I also believe that it wasn't just Mozilla, but also Microsoft that scuttled this. Mozilla was the louder voice, but Microsoft never supported it either.
Yes. Sqlite is among the most stable and mature software in existence. I challenge you to name a single browser technology or API that has been anywhere remotely as stable as Sqlite, especially as implemented.

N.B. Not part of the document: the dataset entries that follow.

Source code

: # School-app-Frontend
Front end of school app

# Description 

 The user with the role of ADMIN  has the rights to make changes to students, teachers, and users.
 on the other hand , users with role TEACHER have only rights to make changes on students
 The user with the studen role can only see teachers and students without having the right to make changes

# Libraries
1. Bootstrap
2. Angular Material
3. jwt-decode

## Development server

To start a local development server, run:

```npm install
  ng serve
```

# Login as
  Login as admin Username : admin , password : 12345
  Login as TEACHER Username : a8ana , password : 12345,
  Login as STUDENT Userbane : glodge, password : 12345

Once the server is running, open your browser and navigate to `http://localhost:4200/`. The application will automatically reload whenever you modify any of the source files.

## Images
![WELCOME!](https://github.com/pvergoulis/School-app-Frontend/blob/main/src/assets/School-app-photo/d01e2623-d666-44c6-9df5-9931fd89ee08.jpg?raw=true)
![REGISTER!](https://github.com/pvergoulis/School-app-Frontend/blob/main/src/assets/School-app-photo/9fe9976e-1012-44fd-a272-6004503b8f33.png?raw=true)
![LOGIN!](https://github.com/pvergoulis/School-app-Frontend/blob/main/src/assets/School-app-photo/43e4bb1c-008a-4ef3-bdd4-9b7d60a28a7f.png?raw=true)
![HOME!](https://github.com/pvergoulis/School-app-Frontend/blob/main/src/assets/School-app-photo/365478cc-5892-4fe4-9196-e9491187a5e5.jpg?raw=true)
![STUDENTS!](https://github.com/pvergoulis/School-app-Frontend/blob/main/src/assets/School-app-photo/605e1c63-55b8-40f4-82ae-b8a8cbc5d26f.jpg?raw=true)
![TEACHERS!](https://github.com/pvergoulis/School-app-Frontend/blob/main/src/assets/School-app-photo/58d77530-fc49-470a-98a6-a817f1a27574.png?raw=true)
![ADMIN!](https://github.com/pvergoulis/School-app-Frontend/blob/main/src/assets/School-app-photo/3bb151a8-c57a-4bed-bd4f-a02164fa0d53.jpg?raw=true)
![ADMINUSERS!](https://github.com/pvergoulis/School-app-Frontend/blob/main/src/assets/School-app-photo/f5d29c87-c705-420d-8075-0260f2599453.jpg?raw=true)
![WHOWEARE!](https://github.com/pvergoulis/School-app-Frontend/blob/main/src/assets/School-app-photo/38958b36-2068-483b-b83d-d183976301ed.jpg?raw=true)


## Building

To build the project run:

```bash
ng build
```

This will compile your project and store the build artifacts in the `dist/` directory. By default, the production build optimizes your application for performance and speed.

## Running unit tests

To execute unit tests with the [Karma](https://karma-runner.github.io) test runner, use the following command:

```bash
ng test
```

As mentioned elsewhere ITT, Hwaci has contractual commitments to support backwards-compatible Sqlite3 for at least the next 35 years.
At that point, if I had to guess, "web browsers" won't be around any more, the web itself will be a dying or dead legacy technology, and companies yet to be founded will lead the tech sector, while Apple, Google, Microsoft and most likely of all Mozilla will be IBM-style dead letters or Digital[1]-style dead.
Sqlite was primarily written by one person and is maintained by three people.[2] If for some reason Mozilla had to fork or take over maintenance of Sqlite, it wouldn't even be worth noticing in their budget. It would, in fact, likely cost considerably less developer time than they spent designing, implementing and lobbying for IndexedDB.
More likely, if Sqlite3 were no longer being suitably maintained, all the browser vendors, plus the hundreds of other major tech companies that use it, would jointly endow a Sqlite Foundation to take over maintainence, which might cost Mozilla 5 grand or so a year, ye gods.
Even if Mozilla felt compelled for some reason (avoiding dependencies?) to rewrite Sqlite from scratch, Sqlite is 125k lines[3] of ANSI C compared to Firefox's 18 million lines[4] of C++, so Sqlite represents roughly one month of Firefox development time.
Firefox, Chrome, IE/Edge and Safari all make very extensive use of Sqlite internally, including to implement IndexedDB, so, obviously, Mozilla does not actually consider dependency on Sqlite and its API to present a meaningful risk.
Further, as things stand (and as they stood in 2010), Sqlite's massive footprint in the Firefox codebase means Mozilla already must rely on Sqlite remaining maintained, just the same as if WebSQL had been standardized.
> I also believe that it wasn't just Mozilla, but also Microsoft that scuttled this. Mozilla was the louder voice, but Microsoft never supported it either.
MS, especially at the time, ordinarily tried to slow or stall the standardization process for web technologies in general, so IE wouldn't fall too far behind. I expect better of Mozilla.
Mozilla was also by far the loudest (really the only) voice against WebSQL; MS barely participated in the conversation and was mostly noncommittal when it did. It's unlikely MS would've objected at all if Mozilla hadn't given them the opening.
[1] https://en.wikipedia.org/wiki/Digital_Equipment_Corporation
[2] https://sqlite.org/crew.html
[3] https://sqlite.org/testing.html
[4] https://www.openhub.net/p/firefox/analyses/latest/languages_...
Possible problems:
* Nearly half an MB of library to add to your project which might be a concern on mobile (~2.1MB uncompressed.
* It handles the whole DB in memory rather than trying to use any sort of local storage as a block store, which pumps up memory use (again, mobile user may particularly find this an issue) and to persist data you have to pickle the whole DB as a single array (which could be a significant performance issue if the data changes regularly and is not very small) and reload it upon new visit.
* Concurrency between multiple tabs/windows is going to be an issue for the same reason.
I'd love it if someone takes the time and creates a SQL engine based on IndexedDB so one can do serious SQL work instead of working around the many limitations in IndexedDB.